### Entries shown

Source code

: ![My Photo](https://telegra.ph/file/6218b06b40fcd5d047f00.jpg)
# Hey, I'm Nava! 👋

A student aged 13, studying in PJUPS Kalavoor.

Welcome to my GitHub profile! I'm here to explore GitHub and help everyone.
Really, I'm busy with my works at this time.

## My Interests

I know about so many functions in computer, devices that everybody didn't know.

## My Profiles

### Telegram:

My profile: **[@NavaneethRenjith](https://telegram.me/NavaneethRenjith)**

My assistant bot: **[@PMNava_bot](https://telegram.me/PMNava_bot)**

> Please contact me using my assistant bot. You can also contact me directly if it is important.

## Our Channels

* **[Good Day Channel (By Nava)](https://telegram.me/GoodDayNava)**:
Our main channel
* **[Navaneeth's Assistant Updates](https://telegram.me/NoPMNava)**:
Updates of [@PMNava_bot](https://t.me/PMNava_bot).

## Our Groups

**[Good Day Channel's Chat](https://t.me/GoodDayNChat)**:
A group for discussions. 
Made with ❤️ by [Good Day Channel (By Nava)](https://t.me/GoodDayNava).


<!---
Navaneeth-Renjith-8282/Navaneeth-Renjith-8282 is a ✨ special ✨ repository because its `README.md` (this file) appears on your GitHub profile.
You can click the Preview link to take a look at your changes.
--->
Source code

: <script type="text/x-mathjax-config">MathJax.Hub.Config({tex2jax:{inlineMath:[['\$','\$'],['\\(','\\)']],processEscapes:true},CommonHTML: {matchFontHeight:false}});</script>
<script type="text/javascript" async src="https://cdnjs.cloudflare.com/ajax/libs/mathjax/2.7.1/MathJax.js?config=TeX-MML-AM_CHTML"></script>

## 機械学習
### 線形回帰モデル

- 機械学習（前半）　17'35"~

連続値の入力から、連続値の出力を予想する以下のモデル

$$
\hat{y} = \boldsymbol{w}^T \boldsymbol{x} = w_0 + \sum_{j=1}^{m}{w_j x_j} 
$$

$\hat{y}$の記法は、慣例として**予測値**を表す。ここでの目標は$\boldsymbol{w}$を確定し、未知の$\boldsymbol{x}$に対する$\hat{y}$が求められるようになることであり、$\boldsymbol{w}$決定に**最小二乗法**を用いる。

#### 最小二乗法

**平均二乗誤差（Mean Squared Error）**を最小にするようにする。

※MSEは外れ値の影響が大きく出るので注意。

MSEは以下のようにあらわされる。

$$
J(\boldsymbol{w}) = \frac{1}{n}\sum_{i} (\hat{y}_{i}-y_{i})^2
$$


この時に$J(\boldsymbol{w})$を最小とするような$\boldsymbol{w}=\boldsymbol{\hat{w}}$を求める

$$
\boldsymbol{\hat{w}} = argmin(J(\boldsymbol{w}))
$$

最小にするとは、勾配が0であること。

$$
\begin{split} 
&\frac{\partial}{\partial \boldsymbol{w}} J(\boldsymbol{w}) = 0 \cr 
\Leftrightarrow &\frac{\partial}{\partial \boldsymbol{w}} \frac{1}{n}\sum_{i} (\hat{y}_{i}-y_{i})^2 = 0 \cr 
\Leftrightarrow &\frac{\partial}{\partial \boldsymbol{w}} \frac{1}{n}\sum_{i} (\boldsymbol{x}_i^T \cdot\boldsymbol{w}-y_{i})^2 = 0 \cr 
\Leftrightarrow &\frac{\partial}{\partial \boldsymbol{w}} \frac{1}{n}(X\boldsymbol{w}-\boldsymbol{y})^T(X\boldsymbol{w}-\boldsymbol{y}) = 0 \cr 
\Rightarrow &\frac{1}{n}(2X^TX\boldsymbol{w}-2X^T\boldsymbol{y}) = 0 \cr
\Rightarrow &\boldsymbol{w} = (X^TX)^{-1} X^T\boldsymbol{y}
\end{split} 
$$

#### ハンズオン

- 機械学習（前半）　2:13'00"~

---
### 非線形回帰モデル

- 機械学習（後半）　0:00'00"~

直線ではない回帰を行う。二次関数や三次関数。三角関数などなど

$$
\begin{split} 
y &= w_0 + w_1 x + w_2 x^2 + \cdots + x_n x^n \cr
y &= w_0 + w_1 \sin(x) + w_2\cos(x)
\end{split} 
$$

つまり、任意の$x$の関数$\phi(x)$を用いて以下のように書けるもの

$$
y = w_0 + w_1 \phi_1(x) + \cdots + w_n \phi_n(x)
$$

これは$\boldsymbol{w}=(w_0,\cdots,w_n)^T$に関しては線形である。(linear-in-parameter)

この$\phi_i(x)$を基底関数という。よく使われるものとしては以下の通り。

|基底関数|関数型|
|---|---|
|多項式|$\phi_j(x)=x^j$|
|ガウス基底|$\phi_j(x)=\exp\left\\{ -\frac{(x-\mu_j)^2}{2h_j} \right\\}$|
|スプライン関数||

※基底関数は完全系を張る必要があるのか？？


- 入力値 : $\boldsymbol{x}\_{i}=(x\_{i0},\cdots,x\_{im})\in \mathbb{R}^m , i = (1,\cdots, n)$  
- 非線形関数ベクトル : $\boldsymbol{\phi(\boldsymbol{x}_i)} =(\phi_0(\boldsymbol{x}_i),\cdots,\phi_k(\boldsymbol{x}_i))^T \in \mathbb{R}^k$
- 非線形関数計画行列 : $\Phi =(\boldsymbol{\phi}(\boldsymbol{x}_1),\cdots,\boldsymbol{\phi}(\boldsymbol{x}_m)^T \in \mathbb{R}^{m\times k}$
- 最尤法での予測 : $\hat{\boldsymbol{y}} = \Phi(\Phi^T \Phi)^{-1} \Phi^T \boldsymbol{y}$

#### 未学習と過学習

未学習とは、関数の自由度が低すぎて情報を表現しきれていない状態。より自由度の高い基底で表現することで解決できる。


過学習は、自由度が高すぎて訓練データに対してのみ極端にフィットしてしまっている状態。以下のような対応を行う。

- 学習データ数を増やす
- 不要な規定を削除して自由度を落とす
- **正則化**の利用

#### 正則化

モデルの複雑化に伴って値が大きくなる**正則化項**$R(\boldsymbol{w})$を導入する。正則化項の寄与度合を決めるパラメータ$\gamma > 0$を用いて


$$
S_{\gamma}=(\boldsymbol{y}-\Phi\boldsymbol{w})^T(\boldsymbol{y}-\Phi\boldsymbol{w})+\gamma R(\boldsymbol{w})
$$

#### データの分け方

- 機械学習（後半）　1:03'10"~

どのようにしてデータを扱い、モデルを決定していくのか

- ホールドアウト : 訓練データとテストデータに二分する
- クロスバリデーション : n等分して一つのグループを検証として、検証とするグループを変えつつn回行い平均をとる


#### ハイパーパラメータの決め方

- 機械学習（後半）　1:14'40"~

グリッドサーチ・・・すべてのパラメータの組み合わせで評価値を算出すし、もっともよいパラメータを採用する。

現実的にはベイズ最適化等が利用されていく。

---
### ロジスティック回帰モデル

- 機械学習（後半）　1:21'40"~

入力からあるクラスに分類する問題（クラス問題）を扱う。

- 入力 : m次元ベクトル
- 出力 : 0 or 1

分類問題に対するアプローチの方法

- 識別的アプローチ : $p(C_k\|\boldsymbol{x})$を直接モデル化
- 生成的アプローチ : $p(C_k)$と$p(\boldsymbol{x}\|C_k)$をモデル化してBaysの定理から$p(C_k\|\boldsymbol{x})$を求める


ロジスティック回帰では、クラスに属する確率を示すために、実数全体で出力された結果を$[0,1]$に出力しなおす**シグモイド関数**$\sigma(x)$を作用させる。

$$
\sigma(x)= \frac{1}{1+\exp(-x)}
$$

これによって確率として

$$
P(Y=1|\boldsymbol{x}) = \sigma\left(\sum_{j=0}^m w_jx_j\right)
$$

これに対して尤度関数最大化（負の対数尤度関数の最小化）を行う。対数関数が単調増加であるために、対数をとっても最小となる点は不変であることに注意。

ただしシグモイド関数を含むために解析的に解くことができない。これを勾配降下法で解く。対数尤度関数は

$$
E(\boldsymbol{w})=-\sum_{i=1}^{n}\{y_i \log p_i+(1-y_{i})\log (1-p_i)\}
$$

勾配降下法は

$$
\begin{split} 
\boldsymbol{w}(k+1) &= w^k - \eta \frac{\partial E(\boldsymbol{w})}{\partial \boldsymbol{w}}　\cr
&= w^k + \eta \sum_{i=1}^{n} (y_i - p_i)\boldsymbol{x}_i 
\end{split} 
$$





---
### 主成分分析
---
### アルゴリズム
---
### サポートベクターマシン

### Exercise objective
Starting at the line that has "I know about" in the records above, restate word for word every line until the one that has "Our main channel", and include that one as well.

### Answer below
I know about so many functions in computer, devices that everybody didn't know.

## My Profiles

### Telegram:

My profile: **[@NavaneethRenjith](https://telegram.me/NavaneethRenjith)**

My assistant bot: **[@PMNava_bot](https://telegram.me/PMNava_bot)**

> Please contact me using my assistant bot. You can also contact me directly if it is important.

## Our Channels

* **[Good Day Channel (By Nava)](https://telegram.me/GoodDayNava)**:
Our main channel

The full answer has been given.